Turkey, Poland economy hurt most by war on Ukraine – S&P

The economies of Turkey and Poland will suffer most in major emerging markets from the fallout of Russia’s war on Ukraine, S&P Global reported on Monday, according to Reuters.

S&P cut its forecast for Turkey’s economic growth this year by 1.3 percentage points to 2.4 percent. Poland’s economy was expected to expand by 3.6 percent compared with 5 percent previously, it said. They were the biggest declines in S&P’s estimates for major emerging markets outside of Russia.

Countries in emerging Europe are the most vulnerable to the economic fallout from the war because of trade, financing, and confidence, S&P said. Major energy importers were also hit most by a spike in prices, it said.

Turkey’s growth estimate was downgraded due to dimming trade prospects and a slowdown in retail sales. Turkey imports nearly all of the oil and natural gas that it consumes.

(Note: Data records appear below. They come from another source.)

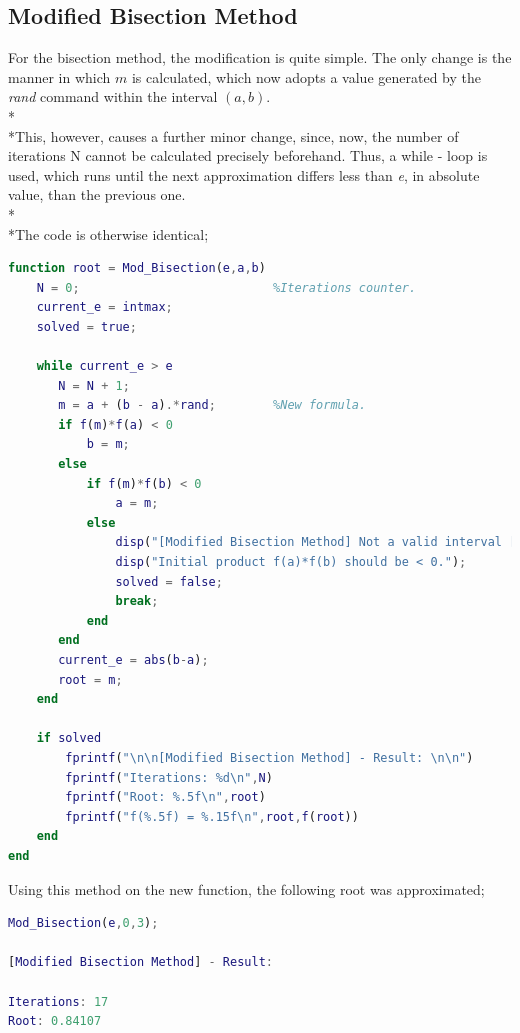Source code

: \documentclass{article}
\begin{document}
\subsection{Modified Bisection Method}
For the bisection method, the modification is quite simple. The only change is the manner in which $m$ is calculated, which now adopts a value generated by the \emph{rand} command within the interval $(a,b)$.
\\*\\*This, however, causes a further minor change, since, now, the number of iterations N cannot be calculated precisely beforehand. Thus, a while - loop is used, which runs until the next approximation differs less than \emph{e}, in absolute value, than the previous one.
\\*\\*The code is otherwise identical;
\begin{lstlisting}[language=Matlab]
function root = Mod_Bisection(e,a,b)
    N = 0;                           %Iterations counter.
    current_e = intmax;
    solved = true;

    while current_e > e
       N = N + 1;
       m = a + (b - a).*rand;        %New formula.
       if f(m)*f(a) < 0
           b = m;
       else
           if f(m)*f(b) < 0
               a = m;
           else
               disp("[Modified Bisection Method] Not a valid interval [a,b].");
               disp("Initial product f(a)*f(b) should be < 0.");
               solved = false;
               break;
           end
       end
       current_e = abs(b-a);
       root = m;
    end

    if solved
        fprintf("\n\n[Modified Bisection Method] - Result: \n\n")   
        fprintf("Iterations: %d\n",N)                
        fprintf("Root: %.5f\n",root)     
        fprintf("f(%.5f) = %.15f\n",root,f(root)) 
    end
end
\end{lstlisting}
Using this method on the new function, the following root was approximated;
\begin{lstlisting}[language=Matlab]
Mod_Bisection(e,0,3);

[Modified Bisection Method] - Result: 

Iterations: 17
Root: 0.84107
\end{lstlisting}
\pagebreak
\end{document}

“Rising food and energy prices and the weaker currency will worsen an already dire inflation outlook,” S&P said, according to Reuters. It estimated annual inflation at 55 percent this year.

Inflation in Turkey accelerated to 54.4 percent in February after the government ordered the central bank to cut interest rates late last year and investors and locals sold the lira in droves due to concerns about economic policy. Most economists expect inflation to pick up speed before slowing towards the end of the year.

The lira slumped by 44 percent against the dollar last year. It has lost another 10 percent of its value this year. It was trading down 0.1 percent at 14.83 per dollar on Tuesday.